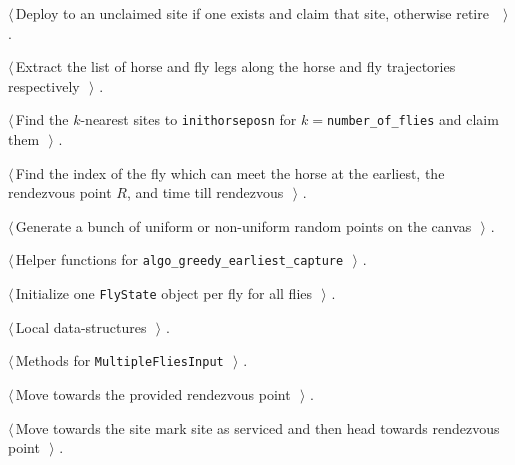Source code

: \documentclass[11.5pt]{report}
\begin{document}
{\begin{list}{}{\setlength{\itemsep}{-\parsep}\setlength{\itemindent}{-\leftmargin}}
\item $\langle\,$Deploy  to an unclaimed site if one exists and claim that site, otherwise retire \nobreak\ {\footnotesize {}}$\,\rangle$ {\footnotesize {\NWtxtRefIn} .}
\item $\langle\,$Extract the list of horse and fly legs along the horse and fly trajectories respectively\nobreak\ {\footnotesize {}}$\,\rangle$ {\footnotesize {\NWtxtRefIn} .}
\item $\langle\,$Find the $k$-nearest sites to \verb|inithorseposn| for $k=$\verb|number_of_flies| and claim them\nobreak\ {\footnotesize {}}$\,\rangle$ {\footnotesize {\NWtxtRefIn} .}
\item $\langle\,$Find the index of the fly  which can meet the horse at the earliest, the rendezvous point $R$, and time till rendezvous\nobreak\ {\footnotesize {}}$\,\rangle$ {\footnotesize {\NWtxtRefIn} .}
\item $\langle\,$Generate a bunch of uniform or non-uniform random points on the canvas\nobreak\ {\footnotesize {}}$\,\rangle$ {\footnotesize {\NWtxtRefIn} .}
\item $\langle\,$Helper functions for \verb|algo_greedy_earliest_capture|\nobreak\ {\footnotesize {}}$\,\rangle$ {\footnotesize {\NWtxtRefIn} .}
\item $\langle\,$Initialize one \verb|FlyState| object per fly for all flies\nobreak\ {\footnotesize {}}$\,\rangle$ {\footnotesize {\NWtxtRefIn} .}
\item $\langle\,$Local data-structures\nobreak\ {\footnotesize {}}$\,\rangle$ {\footnotesize {\NWtxtRefIn} .}
\item $\langle\,$Methods for \verb|MultipleFliesInput|\nobreak\ {\footnotesize {}}$\,\rangle$ {\footnotesize {\NWtxtRefIn} .}
\item $\langle\,$Move towards the provided rendezvous point\nobreak\ {\footnotesize {}}$\,\rangle$ {\footnotesize {\NWtxtRefIn} .}
\item $\langle\,$Move towards the site mark site as serviced and then head towards rendezvous point\nobreak\ {\footnotesize {}}$\,\rangle$ {\footnotesize {\NWtxtRefIn} .}

\end{list}}
\end{document}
....
= HOW TO COMPLETE THIS TASK =
Could you please return the entries above exactly, minus the pictures?

= SOLUTION FOR THIS PROBLEM =
Source code

: \documentclass[11.5pt]{report}
\begin{document}
{\begin{list}{}{\setlength{\itemsep}{-\parsep}\setlength{\itemindent}{-\leftmargin}}
\item $\langle\,$Deploy  to an unclaimed site if one exists and claim that site, otherwise retire \nobreak\ {\footnotesize {}}$\,\rangle$ {\footnotesize {\NWtxtRefIn} .}
\item $\langle\,$Extract the list of horse and fly legs along the horse and fly trajectories respectively\nobreak\ {\footnotesize {}}$\,\rangle$ {\footnotesize {\NWtxtRefIn} .}
\item $\langle\,$Find the $k$-nearest sites to \verb|inithorseposn| for $k=$\verb|number_of_flies| and claim them\nobreak\ {\footnotesize {}}$\,\rangle$ {\footnotesize {\NWtxtRefIn} .}
\item $\langle\,$Find the index of the fly  which can meet the horse at the earliest, the rendezvous point $R$, and time till rendezvous\nobreak\ {\footnotesize {}}$\,\rangle$ {\footnotesize {\NWtxtRefIn} .}
\item $\langle\,$Generate a bunch of uniform or non-uniform random points on the canvas\nobreak\ {\footnotesize {}}$\,\rangle$ {\footnotesize {\NWtxtRefIn} .}
\item $\langle\,$Helper functions for \verb|algo_greedy_earliest_capture|\nobreak\ {\footnotesize {}}$\,\rangle$ {\footnotesize {\NWtxtRefIn} .}
\item $\langle\,$Initialize one \verb|FlyState| object per fly for all flies\nobreak\ {\footnotesize {}}$\,\rangle$ {\footnotesize {\NWtxtRefIn} .}
\item $\langle\,$Local data-structures\nobreak\ {\footnotesize {}}$\,\rangle$ {\footnotesize {\NWtxtRefIn} .}
\item $\langle\,$Methods for \verb|MultipleFliesInput|\nobreak\ {\footnotesize {}}$\,\rangle$ {\footnotesize {\NWtxtRefIn} .}
\item $\langle\,$Move towards the provided rendezvous point\nobreak\ {\footnotesize {}}$\,\rangle$ {\footnotesize {\NWtxtRefIn} .}
\item $\langle\,$Move towards the site mark site as serviced and then head towards rendezvous point\nobreak\ {\footnotesize {}}$\,\rangle$ {\footnotesize {\NWtxtRefIn} .}

\end{list}}
\end{document}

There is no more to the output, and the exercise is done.